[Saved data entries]
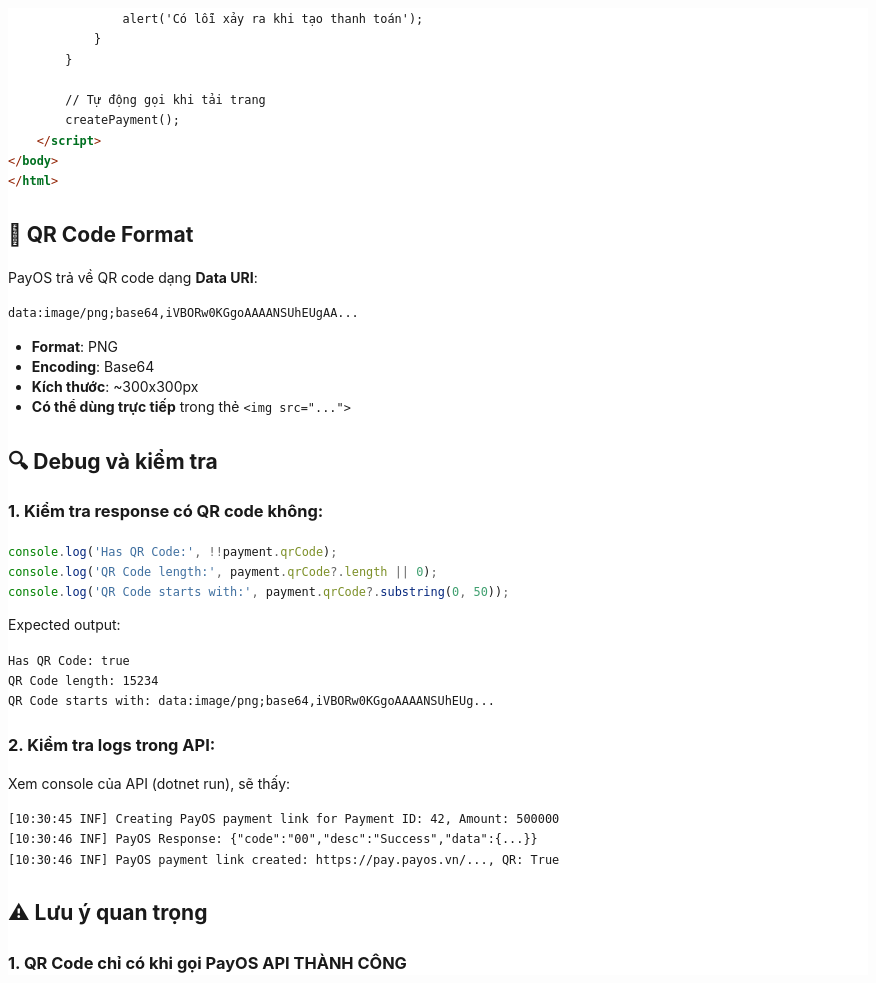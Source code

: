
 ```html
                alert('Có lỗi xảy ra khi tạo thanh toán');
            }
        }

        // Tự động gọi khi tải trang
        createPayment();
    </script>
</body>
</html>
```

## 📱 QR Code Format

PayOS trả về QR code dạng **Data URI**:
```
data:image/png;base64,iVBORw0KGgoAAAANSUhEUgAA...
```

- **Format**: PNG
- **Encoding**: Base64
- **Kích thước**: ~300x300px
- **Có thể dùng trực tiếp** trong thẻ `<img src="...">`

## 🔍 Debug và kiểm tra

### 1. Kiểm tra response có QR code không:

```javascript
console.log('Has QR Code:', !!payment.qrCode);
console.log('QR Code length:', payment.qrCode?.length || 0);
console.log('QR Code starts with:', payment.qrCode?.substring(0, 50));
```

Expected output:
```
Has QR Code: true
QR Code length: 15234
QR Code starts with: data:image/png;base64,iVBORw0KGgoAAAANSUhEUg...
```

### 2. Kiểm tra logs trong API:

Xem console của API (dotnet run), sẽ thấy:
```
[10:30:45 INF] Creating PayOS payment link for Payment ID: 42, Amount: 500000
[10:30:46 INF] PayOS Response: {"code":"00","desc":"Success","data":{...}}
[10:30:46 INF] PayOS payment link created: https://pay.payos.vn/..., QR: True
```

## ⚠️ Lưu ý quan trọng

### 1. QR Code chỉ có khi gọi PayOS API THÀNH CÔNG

==

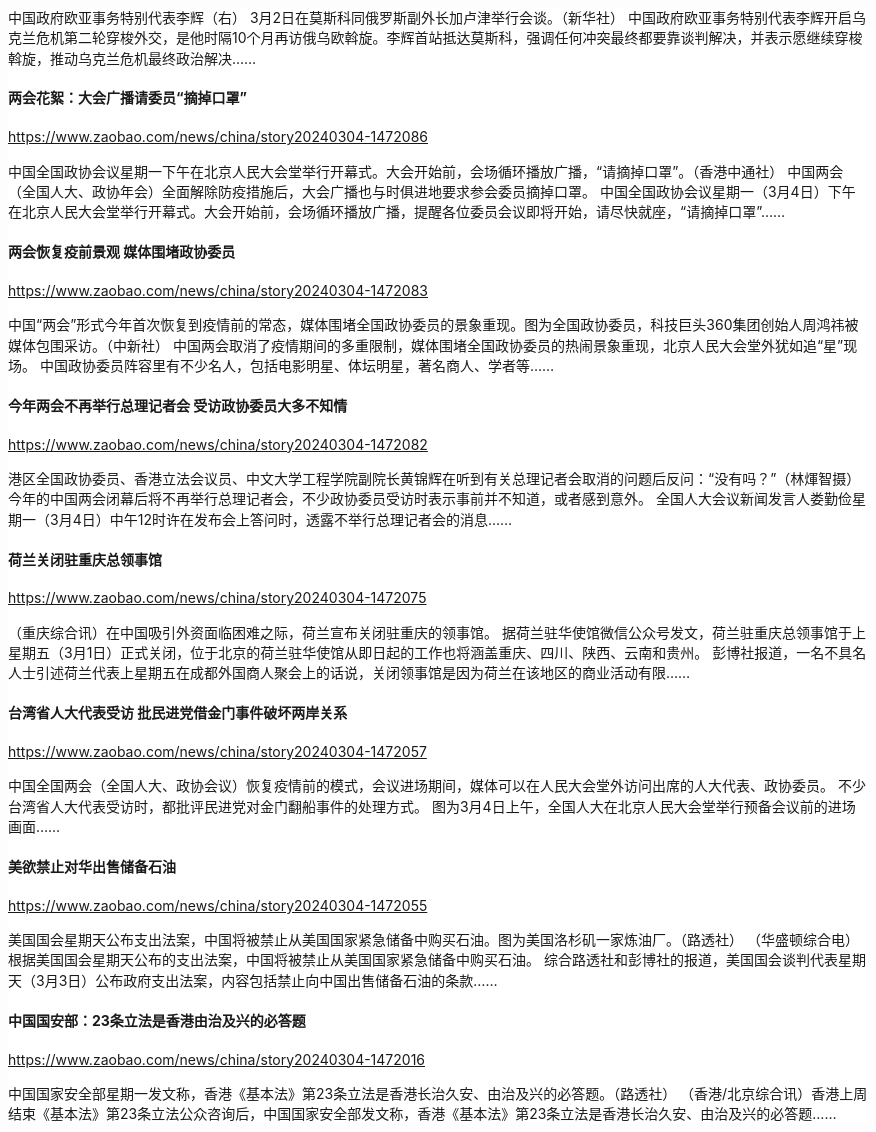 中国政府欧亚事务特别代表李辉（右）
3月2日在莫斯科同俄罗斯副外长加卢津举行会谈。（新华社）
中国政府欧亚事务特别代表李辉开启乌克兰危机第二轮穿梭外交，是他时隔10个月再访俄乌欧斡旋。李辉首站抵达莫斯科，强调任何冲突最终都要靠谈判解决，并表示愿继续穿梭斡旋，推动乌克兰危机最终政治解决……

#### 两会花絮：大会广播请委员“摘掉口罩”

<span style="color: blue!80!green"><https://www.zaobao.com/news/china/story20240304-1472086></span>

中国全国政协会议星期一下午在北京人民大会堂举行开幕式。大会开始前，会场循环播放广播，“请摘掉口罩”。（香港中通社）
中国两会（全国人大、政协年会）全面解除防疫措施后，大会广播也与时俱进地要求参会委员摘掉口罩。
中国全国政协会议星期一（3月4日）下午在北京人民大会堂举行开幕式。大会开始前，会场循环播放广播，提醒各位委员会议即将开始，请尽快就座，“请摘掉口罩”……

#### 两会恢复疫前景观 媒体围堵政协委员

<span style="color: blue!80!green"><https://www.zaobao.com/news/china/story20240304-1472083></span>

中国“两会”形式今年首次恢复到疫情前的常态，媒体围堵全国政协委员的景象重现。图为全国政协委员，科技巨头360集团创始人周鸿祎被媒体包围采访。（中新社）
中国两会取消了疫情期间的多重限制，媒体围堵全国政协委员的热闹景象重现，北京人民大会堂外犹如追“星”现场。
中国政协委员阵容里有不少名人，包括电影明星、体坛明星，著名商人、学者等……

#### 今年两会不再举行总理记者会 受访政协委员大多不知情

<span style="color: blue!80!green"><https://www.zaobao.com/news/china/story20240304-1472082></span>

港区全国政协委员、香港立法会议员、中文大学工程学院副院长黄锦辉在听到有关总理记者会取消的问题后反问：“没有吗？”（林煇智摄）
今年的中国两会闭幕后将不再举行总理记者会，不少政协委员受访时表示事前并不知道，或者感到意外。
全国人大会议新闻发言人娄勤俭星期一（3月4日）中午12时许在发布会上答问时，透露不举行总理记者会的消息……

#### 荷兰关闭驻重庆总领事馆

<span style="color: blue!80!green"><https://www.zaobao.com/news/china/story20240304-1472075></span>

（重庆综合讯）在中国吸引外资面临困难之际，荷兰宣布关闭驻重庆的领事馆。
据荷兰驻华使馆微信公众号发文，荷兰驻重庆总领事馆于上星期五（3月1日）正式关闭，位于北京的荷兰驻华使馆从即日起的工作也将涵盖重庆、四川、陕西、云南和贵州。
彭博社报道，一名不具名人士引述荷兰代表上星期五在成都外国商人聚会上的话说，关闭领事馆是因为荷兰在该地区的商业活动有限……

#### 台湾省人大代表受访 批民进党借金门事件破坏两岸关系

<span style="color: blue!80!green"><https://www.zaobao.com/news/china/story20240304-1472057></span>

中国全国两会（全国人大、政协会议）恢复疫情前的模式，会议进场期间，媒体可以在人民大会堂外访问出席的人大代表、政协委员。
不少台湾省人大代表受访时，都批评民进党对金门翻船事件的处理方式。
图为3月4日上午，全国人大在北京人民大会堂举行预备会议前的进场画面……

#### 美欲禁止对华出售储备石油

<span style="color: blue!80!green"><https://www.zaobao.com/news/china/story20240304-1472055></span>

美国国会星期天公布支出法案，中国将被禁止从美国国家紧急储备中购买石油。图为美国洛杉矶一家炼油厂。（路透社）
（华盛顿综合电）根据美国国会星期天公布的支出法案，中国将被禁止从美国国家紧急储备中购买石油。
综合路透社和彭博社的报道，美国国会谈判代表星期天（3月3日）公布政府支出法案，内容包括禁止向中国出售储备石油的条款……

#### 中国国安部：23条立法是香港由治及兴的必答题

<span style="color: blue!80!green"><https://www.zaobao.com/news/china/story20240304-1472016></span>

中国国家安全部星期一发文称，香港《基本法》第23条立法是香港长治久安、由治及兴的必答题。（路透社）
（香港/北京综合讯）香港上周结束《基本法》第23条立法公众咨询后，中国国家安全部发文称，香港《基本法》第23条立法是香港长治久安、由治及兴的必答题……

==

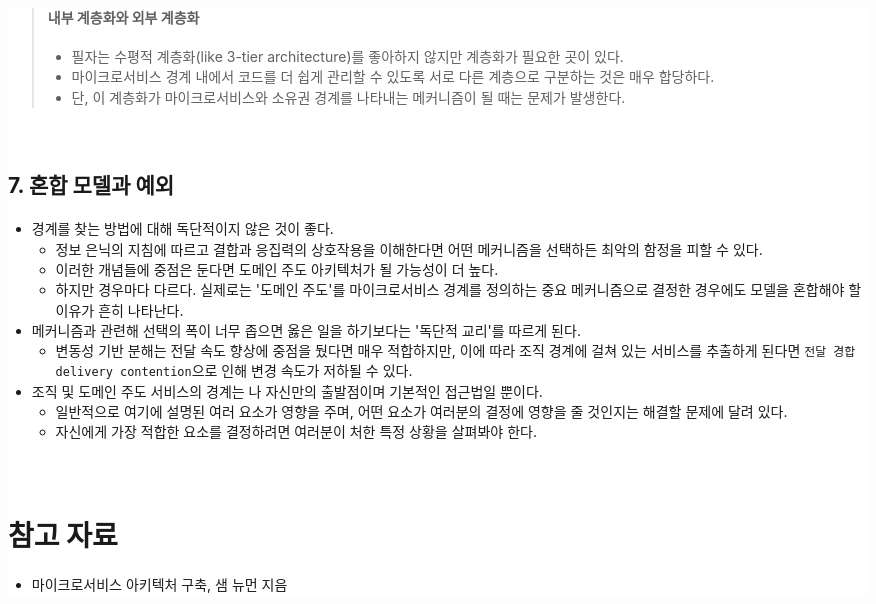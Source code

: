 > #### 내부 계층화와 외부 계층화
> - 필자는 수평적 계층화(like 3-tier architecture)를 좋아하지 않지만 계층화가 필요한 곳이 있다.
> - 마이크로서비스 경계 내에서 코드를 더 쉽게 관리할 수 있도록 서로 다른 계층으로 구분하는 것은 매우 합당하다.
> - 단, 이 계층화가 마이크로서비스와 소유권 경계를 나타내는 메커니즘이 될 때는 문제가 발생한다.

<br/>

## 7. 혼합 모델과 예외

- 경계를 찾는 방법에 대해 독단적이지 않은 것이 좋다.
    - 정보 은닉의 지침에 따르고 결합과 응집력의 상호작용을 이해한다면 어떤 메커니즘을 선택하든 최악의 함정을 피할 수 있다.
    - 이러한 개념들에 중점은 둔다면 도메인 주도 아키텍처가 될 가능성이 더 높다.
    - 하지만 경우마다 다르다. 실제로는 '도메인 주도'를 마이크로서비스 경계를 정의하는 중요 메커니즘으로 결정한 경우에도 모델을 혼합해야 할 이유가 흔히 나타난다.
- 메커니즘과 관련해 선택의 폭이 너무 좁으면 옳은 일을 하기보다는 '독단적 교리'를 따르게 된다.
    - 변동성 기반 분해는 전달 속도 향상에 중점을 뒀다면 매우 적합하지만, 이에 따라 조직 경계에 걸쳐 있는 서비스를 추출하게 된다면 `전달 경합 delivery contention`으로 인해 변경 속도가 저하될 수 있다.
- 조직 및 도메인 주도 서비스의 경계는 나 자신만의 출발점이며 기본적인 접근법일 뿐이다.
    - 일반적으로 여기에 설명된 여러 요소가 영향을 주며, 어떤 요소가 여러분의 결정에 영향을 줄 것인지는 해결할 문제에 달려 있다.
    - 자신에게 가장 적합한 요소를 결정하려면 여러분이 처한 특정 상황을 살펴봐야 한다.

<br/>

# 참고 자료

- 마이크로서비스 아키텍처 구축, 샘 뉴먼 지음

[Work required] Each line above that has the word "with" must be copied.

[Your solution]
console.log('QR Code starts with:', payment.qrCode?.substring(0, 50));
QR Code starts with: data:image/png;base64,iVBORw0KGgoAAAANSUhEUg...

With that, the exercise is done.